Teens in Single-Parent Households Less Likely to Attain a Bachelor's Degree

Jim Liebelt | Senior Writer, Editor and Researcher for the HomeWord Center for Youth and Family at Azusa Pacific University | Thursday, February 26, 2015

Teens in Single-Parent Households Less Likely to Attain a Bachelor's Degree

*The following is excerpted from an online article from the International Business Times.

Teenagers belonging to single-parent household are less likely to attain a bachelor's degress than those from two-parent households, a new study finds.

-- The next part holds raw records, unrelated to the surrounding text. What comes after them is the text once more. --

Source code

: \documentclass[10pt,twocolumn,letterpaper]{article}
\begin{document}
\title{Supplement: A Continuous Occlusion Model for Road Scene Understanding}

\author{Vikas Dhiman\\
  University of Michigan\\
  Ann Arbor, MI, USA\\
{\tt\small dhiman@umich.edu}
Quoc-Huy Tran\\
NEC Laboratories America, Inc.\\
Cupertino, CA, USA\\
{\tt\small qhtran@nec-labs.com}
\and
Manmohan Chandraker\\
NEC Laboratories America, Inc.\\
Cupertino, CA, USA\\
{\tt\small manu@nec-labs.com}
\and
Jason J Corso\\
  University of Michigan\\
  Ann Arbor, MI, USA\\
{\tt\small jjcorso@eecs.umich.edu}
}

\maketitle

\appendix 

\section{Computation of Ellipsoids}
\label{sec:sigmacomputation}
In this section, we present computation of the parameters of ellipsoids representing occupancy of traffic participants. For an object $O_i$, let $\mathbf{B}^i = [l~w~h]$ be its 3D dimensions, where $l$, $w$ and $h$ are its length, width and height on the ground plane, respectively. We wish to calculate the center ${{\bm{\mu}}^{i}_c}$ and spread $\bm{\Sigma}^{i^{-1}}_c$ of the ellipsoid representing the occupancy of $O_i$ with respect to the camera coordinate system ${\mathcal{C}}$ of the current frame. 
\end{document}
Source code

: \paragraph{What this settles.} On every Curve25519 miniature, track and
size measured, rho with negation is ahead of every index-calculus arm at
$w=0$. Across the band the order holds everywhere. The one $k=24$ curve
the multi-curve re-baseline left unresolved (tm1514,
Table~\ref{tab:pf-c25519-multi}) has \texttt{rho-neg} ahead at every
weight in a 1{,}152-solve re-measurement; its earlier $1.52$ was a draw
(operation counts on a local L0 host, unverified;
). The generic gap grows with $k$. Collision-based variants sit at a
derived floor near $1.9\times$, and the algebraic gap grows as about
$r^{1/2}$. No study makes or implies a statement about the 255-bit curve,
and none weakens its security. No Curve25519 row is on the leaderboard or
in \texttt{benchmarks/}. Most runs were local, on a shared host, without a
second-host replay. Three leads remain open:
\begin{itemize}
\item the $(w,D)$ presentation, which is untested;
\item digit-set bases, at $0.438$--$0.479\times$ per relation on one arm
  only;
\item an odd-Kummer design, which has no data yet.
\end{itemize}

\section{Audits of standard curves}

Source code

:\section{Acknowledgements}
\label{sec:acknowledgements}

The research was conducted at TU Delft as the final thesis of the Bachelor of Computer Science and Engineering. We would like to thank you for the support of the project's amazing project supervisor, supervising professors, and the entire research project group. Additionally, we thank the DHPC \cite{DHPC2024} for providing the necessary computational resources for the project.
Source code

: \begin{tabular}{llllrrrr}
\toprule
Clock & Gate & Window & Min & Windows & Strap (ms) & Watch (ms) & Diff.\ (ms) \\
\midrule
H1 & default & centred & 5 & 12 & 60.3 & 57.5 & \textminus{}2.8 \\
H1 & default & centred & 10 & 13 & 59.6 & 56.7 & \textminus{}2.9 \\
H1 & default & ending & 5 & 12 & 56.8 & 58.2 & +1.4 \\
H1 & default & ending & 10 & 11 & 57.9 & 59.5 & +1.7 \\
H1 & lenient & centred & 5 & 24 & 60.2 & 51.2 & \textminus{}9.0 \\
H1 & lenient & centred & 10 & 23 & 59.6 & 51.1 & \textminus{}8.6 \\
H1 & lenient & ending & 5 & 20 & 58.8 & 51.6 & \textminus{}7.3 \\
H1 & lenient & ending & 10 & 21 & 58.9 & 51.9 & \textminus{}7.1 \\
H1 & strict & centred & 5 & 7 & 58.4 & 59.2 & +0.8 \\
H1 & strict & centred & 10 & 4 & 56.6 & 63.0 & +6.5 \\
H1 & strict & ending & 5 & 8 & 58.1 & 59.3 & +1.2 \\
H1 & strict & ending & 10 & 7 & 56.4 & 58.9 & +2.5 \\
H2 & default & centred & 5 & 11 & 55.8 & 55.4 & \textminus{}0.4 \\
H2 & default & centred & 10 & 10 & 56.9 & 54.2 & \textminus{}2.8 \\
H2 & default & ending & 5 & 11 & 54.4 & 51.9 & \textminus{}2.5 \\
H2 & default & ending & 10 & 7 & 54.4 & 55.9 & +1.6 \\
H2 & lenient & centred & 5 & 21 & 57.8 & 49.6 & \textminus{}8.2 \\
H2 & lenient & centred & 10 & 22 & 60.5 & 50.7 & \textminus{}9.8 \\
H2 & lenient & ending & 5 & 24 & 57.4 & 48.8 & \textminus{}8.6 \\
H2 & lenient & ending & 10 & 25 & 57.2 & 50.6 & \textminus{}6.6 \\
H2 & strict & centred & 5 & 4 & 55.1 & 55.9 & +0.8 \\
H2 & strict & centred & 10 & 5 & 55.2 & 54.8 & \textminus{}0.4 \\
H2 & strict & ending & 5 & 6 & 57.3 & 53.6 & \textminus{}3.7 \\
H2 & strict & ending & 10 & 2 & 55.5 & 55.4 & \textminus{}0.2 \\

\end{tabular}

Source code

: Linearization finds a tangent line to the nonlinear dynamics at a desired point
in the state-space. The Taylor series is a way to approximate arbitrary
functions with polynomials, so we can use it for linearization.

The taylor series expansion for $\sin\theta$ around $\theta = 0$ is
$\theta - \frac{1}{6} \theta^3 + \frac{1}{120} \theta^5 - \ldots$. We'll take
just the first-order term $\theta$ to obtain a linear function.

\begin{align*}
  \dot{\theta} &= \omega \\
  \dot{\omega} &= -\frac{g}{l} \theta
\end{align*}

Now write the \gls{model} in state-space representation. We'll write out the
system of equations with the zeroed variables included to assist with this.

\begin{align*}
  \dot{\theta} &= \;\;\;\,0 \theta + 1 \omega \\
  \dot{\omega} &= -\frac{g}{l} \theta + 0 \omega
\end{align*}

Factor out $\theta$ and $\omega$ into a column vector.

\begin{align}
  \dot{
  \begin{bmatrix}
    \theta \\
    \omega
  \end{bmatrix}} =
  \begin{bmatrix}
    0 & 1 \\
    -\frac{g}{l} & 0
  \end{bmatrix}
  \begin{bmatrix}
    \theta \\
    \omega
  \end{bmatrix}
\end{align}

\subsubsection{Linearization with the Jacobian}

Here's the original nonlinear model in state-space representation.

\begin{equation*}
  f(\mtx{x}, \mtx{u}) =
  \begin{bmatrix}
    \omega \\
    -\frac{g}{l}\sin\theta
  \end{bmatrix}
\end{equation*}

The study was conducted by researchers from New York University, the University of California, Irvine and the University of Chicago. This is one of the few studies that look into the link between adolescents’ family situations and their future educational attainment.

For the study, researchers used data the from U. S. Department of Labor’s Panel Study of Income Dynamics. The researchers noted that though the number years of school completed increased over time for children of both single- and two-parent families, teens from single-family homes received fewer years of schooling throughout the time period. The gap between the two groups widened from 0.63 years for those who were age 24 in 1978 to 1.32 years for those who were age 24 in 2009, with the widening accelerating in the 1990s.

“The negative relationship between living with a single parent and educational attainment has grown since the time Moynihan’s report was published, which is troubling,” Kathleen M. Ziol-Guest, research associate professor in the Department of Humanities and Social Sciences at NYU’s Steinhardt School of Culture, Education and Human Development and one of the study’s authors, said in a press statement. “In other words, American children raised in single-parent homes appear to be at a greater disadvantage educationally than ever before.”

Researchers also noted a disparity in college graduation rates. During the 1980s, the likelihood of graduating from college was 8 percentage points less among those who had lived in single-parent families than their peers with two-parent families. In the 11-year period ending in 2009, that gap more than doubled to 17 percentage points.

Looking further into this phenomenon, researchers found that lower income in single-parent households accounted for half of the education disadvantage that students from such families face. Other influencing factors include mother’s age, mother’s education and number of siblings.

Findings of the study were published online in the journal Education Next.